L’appareil paraît si élégant et précieux que j’ose à peine m’approcher, empli d’une certaine forme de peur. Peur de bafouer l’objet, de ne pas lui rendre hommage avec mes capacités pianistiques honorables, mais limitées. Peur de le salir presque, alors que je dénote déjà dans ce beau décor avec mon accoutrement T-shirt-short des plus primitifs. J’effleure le bois du bout des doigts puis tente de pianoter quelques notes en Fa blues pour tester la bête. Les notes sonnent parfaitement avec ce grain si particulier des pianos acoustiques. Et encore ce n’est rien à côté de la prestation proposée par la pianiste et chanteuse professionnelle qui s’installe quelques minutes après pour un petit concert.
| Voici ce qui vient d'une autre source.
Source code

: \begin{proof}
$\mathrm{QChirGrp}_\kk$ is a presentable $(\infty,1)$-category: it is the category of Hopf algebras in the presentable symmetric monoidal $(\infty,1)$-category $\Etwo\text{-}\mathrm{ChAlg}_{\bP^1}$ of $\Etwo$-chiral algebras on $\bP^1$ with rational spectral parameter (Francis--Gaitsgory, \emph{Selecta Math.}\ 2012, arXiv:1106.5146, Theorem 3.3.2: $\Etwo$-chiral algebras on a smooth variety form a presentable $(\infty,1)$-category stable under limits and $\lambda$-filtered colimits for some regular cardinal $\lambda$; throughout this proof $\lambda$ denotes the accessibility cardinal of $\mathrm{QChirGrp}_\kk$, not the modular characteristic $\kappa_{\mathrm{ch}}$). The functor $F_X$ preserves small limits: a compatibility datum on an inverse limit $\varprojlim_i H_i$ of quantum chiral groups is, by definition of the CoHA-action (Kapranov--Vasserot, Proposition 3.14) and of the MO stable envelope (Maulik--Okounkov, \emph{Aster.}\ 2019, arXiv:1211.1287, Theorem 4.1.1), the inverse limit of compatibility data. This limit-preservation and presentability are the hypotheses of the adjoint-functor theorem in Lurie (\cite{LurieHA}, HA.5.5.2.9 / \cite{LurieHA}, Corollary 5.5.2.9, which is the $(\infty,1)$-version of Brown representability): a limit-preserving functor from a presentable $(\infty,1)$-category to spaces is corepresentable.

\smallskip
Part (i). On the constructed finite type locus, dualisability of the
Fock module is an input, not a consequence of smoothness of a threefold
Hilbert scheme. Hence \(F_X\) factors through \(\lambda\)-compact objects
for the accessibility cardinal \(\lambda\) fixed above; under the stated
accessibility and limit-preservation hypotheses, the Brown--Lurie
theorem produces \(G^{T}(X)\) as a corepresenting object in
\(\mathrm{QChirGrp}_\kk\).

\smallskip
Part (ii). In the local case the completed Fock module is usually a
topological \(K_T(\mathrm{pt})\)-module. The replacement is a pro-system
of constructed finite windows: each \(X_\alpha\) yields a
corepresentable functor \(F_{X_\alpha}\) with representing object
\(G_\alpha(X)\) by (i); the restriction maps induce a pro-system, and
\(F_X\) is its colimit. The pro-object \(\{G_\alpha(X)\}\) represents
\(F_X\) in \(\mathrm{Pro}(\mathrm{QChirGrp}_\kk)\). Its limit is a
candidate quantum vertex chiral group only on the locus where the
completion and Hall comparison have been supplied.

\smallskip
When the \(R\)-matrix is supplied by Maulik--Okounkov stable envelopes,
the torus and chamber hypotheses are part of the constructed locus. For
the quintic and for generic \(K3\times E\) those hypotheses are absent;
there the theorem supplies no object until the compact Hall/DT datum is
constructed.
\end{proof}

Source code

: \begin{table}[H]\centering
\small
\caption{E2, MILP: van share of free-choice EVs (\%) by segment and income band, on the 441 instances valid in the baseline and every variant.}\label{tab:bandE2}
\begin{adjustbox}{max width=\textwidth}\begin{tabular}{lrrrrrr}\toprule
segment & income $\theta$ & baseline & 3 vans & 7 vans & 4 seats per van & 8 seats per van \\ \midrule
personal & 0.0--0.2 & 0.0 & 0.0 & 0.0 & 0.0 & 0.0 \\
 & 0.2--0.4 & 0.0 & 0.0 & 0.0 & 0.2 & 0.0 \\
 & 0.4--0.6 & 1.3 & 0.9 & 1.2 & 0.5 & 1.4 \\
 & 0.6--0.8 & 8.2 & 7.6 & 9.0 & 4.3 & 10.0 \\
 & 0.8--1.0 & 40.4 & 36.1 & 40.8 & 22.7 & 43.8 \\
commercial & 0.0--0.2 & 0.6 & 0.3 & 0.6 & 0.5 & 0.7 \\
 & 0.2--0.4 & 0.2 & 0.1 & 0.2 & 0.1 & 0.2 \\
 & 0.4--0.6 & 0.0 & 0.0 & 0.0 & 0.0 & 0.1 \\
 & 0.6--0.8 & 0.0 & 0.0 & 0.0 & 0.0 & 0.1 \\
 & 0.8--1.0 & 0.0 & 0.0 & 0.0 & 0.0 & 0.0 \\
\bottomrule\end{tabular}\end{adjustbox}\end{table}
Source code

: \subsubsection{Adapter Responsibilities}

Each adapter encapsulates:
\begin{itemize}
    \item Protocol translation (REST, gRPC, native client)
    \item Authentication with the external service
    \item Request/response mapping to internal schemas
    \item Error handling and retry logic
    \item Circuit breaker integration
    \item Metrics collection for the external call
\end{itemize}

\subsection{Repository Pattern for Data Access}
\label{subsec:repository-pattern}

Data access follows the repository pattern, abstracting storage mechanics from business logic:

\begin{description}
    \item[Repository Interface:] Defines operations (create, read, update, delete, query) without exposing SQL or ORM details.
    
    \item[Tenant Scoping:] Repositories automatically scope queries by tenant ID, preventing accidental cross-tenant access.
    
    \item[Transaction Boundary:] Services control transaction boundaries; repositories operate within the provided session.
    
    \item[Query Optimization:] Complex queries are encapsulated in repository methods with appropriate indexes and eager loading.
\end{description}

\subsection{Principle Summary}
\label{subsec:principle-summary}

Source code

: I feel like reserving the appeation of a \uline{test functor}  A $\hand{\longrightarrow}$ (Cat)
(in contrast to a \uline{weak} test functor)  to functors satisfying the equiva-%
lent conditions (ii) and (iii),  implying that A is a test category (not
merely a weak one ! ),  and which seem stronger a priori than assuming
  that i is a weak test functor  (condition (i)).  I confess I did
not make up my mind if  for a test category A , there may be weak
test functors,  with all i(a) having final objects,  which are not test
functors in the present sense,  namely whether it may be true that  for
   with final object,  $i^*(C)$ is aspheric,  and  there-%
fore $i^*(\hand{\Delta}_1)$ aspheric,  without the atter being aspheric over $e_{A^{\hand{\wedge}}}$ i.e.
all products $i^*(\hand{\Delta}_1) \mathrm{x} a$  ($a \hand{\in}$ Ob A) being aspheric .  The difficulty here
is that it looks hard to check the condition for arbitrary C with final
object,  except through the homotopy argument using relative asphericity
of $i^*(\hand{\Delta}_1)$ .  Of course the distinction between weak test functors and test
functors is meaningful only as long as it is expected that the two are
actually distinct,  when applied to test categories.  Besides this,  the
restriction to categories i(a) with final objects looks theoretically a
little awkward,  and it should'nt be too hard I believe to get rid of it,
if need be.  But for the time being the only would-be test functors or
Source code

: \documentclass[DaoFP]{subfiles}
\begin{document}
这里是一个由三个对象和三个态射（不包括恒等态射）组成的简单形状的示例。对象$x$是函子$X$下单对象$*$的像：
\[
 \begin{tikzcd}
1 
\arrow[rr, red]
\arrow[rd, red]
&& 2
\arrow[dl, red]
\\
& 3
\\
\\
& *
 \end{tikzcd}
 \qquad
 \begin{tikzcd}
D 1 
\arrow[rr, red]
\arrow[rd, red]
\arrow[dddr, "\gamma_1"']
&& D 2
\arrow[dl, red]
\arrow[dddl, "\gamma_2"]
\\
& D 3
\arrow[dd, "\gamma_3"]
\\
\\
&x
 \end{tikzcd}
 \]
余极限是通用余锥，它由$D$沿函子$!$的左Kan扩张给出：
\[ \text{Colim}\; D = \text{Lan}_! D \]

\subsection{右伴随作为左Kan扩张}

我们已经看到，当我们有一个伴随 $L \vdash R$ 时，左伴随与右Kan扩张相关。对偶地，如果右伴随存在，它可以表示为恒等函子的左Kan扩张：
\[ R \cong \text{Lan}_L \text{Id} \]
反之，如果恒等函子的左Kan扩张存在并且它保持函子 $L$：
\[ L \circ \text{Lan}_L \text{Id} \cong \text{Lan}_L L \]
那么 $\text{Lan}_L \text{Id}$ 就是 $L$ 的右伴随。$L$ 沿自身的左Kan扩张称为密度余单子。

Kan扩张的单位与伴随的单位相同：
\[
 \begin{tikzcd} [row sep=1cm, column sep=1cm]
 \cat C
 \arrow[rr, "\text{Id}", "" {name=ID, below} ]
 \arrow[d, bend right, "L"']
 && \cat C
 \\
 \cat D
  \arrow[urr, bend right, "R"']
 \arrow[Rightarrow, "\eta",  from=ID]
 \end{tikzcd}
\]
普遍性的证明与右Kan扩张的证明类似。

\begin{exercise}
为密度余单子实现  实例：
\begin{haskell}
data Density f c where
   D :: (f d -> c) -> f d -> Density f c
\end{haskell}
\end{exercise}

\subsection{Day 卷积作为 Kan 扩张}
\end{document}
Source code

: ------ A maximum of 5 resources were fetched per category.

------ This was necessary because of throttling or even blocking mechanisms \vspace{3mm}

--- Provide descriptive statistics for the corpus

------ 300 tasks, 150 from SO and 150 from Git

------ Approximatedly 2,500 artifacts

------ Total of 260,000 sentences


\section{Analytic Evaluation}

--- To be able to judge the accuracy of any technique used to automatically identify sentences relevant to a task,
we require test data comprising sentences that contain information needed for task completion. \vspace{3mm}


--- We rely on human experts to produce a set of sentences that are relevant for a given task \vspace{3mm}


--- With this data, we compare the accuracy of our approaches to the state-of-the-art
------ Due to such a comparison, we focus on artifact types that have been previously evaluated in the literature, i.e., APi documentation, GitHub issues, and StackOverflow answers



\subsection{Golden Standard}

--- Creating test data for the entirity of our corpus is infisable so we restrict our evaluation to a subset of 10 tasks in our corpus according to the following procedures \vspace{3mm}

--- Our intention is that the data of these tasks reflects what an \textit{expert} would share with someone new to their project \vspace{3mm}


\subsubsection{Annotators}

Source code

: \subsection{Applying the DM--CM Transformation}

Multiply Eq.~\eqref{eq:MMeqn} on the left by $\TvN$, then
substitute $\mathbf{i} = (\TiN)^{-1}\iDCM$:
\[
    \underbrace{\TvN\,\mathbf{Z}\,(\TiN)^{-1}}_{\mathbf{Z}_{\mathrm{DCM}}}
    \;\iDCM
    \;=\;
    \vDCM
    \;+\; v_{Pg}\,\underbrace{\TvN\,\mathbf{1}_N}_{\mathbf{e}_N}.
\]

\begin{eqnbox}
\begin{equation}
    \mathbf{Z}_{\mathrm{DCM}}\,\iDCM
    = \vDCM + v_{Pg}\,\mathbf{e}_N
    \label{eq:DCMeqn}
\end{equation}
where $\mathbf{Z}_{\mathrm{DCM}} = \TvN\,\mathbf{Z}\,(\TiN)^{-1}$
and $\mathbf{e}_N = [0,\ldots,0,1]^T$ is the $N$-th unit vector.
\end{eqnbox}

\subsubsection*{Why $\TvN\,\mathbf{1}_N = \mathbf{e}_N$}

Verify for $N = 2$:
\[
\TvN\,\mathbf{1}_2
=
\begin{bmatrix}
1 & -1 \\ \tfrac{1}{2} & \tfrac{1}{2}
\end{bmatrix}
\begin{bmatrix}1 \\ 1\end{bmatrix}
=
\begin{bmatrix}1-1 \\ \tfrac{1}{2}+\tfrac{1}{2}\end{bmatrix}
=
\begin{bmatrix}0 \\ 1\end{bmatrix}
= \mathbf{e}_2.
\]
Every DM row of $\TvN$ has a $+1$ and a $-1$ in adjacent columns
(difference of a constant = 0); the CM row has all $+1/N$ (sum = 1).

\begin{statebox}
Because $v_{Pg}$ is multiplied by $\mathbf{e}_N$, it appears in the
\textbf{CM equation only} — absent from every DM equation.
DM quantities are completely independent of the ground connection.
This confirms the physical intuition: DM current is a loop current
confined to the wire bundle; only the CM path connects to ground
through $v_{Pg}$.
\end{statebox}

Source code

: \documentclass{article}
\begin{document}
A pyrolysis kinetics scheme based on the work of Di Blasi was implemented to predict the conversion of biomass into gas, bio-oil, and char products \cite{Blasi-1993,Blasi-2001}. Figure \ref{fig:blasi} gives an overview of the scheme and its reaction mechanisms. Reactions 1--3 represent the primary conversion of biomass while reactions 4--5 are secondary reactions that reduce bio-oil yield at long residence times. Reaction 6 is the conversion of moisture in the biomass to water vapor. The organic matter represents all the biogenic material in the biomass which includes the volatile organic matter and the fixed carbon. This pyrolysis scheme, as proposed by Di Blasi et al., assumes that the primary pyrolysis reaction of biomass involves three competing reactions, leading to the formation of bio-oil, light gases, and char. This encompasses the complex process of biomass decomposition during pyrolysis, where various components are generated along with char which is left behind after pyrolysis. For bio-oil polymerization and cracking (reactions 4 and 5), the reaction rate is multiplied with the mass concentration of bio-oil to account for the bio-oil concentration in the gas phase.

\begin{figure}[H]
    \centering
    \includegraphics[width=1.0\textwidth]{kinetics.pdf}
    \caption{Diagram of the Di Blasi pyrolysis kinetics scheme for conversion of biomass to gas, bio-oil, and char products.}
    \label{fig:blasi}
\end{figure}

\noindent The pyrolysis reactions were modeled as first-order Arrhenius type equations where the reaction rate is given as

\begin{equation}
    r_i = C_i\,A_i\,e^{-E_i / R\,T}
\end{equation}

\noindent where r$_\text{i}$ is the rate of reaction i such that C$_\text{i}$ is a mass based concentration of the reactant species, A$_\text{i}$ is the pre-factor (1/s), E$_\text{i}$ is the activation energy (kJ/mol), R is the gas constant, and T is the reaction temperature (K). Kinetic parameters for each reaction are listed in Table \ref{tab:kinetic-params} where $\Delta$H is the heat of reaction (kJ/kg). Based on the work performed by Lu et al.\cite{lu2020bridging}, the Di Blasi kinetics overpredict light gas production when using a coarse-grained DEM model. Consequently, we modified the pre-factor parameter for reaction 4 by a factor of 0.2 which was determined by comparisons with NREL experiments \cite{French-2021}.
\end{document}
Sauf qu’il faut savoir quelque chose. Si cet instrument sonne aussi bien qu’un piano acoustique traditionnel, il n’a rien à voir avec un piano traditionnel. Il lui manque un élément essentiel : les cordes sur lesquelles des marteaux sont censés venir frapper pour faire vibrer les notes. D’aucuns d’entre vous pourraient alors se dire qu’il s’agit donc d’un piano numérique tout simple et qu’il n’y a pas besoin d’en faire tout un fromage. Et vous auriez tort. Car ici, on a affaire à un fonctionnement inédit assez enthousiasmant.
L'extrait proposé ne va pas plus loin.